第三章(第2/5页)

然后,就在她愤怒惊讶得说不出话,只是呆在那里时,他又快活地补上一句:“我倒是乐意强奸你一下,然后看看事后你是不是会有一点点不同。”

接着他就踏步走到大路上,不再唱歌,改为轻松愉快地吹起口哨来。

当然,从此以后她再也没跟他说过话,而他也在几天后离开了克雷敏斯特。

这是件奇怪、令人费解又困扰的事,不是琼愿意去回想的。她觉得奇怪,自己为什么现在会想起来……

可怕,整件事情都是,相当可怕。

她宁愿马上把这件事丢开。毕竟当人在阳光和沙地中休憩时,不会想要去回想不愉快事情的。多得是愉快又刺激的事情可以想。

午饭说不定准备好了,她看看表,却发现还差一刻才一点。

回招待所后,她进房间翻行李箱,看还有没有信纸。没了,没有信纸了。唉,好吧,其实也没什么关系,她已经写累了,也没什么好写的,总不能老是重复同样的内容吧。她有些什么书?对了,《凯瑟琳·戴萨特夫人回忆录》,还有临行前威廉拿给她的一本侦探小说。

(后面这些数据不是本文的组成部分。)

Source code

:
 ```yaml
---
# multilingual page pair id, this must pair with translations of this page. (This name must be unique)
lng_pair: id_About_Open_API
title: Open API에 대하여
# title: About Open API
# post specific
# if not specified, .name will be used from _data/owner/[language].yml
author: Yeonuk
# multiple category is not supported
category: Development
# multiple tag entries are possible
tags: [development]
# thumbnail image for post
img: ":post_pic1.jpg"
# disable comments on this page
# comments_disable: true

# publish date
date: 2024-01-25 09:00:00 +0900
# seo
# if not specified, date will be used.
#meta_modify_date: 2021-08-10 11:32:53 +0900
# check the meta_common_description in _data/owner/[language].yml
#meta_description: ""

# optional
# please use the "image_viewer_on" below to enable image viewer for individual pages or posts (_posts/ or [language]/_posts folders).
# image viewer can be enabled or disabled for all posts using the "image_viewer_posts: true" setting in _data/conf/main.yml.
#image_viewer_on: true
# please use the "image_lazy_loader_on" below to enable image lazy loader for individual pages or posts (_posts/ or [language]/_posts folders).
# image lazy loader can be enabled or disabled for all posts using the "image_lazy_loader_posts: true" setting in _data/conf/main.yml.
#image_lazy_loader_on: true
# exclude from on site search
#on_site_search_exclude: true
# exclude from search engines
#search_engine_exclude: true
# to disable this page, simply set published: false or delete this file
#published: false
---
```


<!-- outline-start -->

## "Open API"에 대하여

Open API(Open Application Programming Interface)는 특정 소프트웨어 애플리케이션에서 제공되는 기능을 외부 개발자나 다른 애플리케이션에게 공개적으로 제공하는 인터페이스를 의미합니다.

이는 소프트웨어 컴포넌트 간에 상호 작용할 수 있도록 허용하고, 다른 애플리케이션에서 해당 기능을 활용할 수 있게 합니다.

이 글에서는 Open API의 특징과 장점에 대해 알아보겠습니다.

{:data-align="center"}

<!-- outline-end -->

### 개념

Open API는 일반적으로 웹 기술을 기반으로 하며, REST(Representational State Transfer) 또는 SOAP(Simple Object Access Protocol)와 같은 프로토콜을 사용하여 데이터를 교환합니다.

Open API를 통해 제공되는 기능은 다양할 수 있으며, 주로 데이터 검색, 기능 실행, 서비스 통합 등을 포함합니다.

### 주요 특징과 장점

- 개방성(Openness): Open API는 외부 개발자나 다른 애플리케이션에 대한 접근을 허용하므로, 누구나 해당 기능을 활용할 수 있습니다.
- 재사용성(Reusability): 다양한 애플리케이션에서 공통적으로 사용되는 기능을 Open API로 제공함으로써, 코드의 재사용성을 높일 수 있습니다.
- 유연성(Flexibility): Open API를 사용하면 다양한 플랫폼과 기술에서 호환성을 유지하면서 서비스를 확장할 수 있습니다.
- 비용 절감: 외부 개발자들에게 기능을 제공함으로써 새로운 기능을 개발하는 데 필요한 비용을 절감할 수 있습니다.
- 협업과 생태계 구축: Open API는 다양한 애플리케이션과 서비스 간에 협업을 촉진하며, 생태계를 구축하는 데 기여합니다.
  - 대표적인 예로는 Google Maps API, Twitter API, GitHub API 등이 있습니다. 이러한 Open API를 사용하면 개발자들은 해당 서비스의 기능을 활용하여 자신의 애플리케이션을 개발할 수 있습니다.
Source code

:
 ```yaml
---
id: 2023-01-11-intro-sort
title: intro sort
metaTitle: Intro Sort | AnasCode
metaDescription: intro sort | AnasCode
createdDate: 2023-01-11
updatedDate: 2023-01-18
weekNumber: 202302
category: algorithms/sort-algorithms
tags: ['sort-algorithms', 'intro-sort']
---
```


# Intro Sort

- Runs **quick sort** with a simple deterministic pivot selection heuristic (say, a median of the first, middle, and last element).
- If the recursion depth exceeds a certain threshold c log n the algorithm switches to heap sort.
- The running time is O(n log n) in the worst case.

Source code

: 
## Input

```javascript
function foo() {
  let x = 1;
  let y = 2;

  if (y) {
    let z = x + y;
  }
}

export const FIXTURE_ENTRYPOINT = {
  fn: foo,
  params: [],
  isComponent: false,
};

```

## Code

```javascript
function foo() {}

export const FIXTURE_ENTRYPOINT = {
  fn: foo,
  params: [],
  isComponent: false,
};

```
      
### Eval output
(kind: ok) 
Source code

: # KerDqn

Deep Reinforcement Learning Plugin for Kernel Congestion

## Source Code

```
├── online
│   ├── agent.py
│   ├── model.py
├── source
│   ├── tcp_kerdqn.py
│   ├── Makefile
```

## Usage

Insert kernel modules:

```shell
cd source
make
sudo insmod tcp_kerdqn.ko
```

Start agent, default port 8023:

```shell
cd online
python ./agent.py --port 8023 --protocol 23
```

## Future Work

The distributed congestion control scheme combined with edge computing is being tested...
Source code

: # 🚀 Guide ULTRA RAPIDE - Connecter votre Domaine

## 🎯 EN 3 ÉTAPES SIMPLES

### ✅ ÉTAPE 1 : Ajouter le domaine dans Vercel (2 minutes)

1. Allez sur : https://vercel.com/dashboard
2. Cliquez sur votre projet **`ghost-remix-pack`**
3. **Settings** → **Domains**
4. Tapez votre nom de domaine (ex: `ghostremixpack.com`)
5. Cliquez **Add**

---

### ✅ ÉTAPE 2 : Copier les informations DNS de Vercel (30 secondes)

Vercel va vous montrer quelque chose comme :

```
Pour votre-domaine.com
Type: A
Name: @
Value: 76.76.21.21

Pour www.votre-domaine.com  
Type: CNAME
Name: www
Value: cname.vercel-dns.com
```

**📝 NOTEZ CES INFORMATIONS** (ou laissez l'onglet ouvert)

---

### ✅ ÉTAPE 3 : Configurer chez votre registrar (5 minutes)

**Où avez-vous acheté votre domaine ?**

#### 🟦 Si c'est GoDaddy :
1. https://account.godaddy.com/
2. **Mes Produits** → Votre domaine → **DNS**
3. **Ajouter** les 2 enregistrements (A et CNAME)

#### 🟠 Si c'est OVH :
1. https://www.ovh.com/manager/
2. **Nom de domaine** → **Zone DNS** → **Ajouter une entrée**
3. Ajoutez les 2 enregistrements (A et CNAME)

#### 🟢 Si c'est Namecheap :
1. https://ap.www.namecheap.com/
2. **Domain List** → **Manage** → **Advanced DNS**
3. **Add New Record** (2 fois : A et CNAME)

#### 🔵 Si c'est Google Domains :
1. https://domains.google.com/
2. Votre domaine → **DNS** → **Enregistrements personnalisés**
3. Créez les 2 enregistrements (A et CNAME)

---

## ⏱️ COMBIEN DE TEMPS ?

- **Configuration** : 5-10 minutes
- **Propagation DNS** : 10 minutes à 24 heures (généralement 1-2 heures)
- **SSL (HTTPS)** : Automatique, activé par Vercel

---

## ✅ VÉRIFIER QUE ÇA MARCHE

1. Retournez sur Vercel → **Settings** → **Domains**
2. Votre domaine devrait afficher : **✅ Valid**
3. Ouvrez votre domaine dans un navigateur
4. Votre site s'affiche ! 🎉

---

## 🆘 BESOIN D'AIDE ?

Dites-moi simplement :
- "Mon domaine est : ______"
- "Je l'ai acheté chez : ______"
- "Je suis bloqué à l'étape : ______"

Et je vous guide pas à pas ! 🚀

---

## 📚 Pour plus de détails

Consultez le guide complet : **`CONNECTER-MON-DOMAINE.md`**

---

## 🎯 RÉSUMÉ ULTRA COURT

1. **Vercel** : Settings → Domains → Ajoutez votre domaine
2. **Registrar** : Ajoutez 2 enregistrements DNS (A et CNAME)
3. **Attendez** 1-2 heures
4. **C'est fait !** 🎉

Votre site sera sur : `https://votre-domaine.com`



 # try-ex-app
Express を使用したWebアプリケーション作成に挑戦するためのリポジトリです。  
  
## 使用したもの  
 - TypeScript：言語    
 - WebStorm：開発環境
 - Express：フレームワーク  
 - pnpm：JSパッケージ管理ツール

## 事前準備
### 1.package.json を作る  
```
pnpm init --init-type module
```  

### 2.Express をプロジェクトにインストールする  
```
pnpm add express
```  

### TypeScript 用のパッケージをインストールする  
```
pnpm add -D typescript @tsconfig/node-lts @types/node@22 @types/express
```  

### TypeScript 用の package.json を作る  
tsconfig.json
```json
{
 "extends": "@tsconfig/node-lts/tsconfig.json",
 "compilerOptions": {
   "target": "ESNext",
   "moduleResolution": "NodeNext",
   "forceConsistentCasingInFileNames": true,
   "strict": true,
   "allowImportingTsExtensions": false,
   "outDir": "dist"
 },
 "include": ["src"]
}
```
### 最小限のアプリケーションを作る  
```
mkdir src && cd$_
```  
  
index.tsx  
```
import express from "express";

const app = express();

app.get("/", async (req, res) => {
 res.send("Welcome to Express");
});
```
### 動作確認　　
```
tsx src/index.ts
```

他很好心,不过她其实不怎么喜欢看侦探故事。另外还有约翰·巴肯写的《权力之家》,这一本应该出版很久了,她很多年前就看过了。

好吧,到阿勅颇车站时,她可以再买些书。

午饭有煎蛋卷(煎得太老,所以挺硬的)、咖喱蛋,还有一盘鲑鱼(罐头的)以及烘豆子和罐头桃子。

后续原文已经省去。